Reputation: 1955
I am new to the realm of neural networks and just going through my first actual working sample, using the hand written digits MNIST dataset. I have written a code which as far as I can think should be working (at least to some level), but I cannot figure out what makes it get stuck right after reading the first training sample.

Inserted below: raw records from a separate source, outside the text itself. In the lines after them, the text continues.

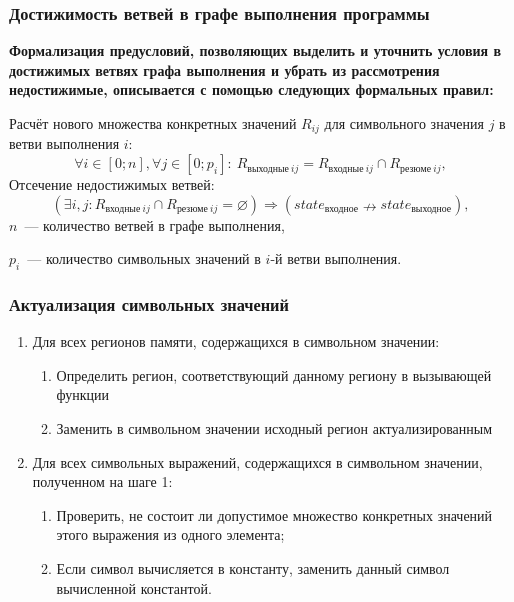 \documentclass[10pt,gray]{beamer}
\begin{document}
\begin{frame}
\frametitle{Достижимость ветвей в графе выполнения программы}

\textbf{Формализация предусловий, позволяющих выделить и уточнить условия в достижимых ветвях графа выполнения и убрать из рассмотрения недостижимые, описывается с помощью следующих формальных правил: }

\vspace{20pt}

Расчёт нового множества конкретных значений $R_{ij}$ для символьного значения $j$ в ветви выполнения $i$:
\begin{equation*}
\label{result_sval}
 \forall i \in [0; n], \forall j \in [0; p_i]:\ R_{\text{выходные}\ ij} =  R_{\text{входные}\ ij} \cap R_{\text{резюме}\ ij},
\end{equation*}
Отсечение недостижимых ветвей:
\begin{equation*}
 \label{empty_set}
 (\exists i, j: R_{\text{входные}\ ij} \cap R_{\text{резюме}\ ij} = \varnothing)  \Rightarrow (state_{\text{входное}} \nrightarrow state_{\text{выходное}}),
\end{equation*}
$n$~--- количество ветвей в графе выполнения,

$p_{i}$~--- количество символьных значений в $i$-й ветви выполнения.


\end{frame}

\begin{frame}
\frametitle{Актуализация символьных значений}

\begin{enumerate}
 \item Для всех регионов памяти, содержащихся в символьном значении:
 \begin{enumerate}
  \item Определить регион, соответствующий данному региону в вызывающей функции
  \item Заменить в символьном значении исходный регион актуализированным
 \end{enumerate}
 \item Для всех символьных выражений, содержащихся в символьном значении, полученном на шаге 1:
  \begin{enumerate}
  \item Проверить, не состоит ли допустимое множество конкретных значений этого выражения из одного элемента;
  \item Если символ вычисляется в константу, заменить данный символ вычисленной константой.
 \end{enumerate}

\end{enumerate}
\end{frame}
\end{document}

My code is the following:
from keras.datasets import mnist
import numpy as np
def relu(x):
return (x > 0) * x
def relu_deriv(x):
return x > 0
(x_train, y_train), (x_test, y_test) = mnist.load_data();
images = x_train[0:1000].reshape(1000, 28*28)
labels = y_train[0:1000]
test_images = x_test[0:1000].reshape(1000, 28*28)
test_labels = y_test[0:1000]
# converting the labels to a matrix
one_hot_labels = np.zeros((len(labels),10))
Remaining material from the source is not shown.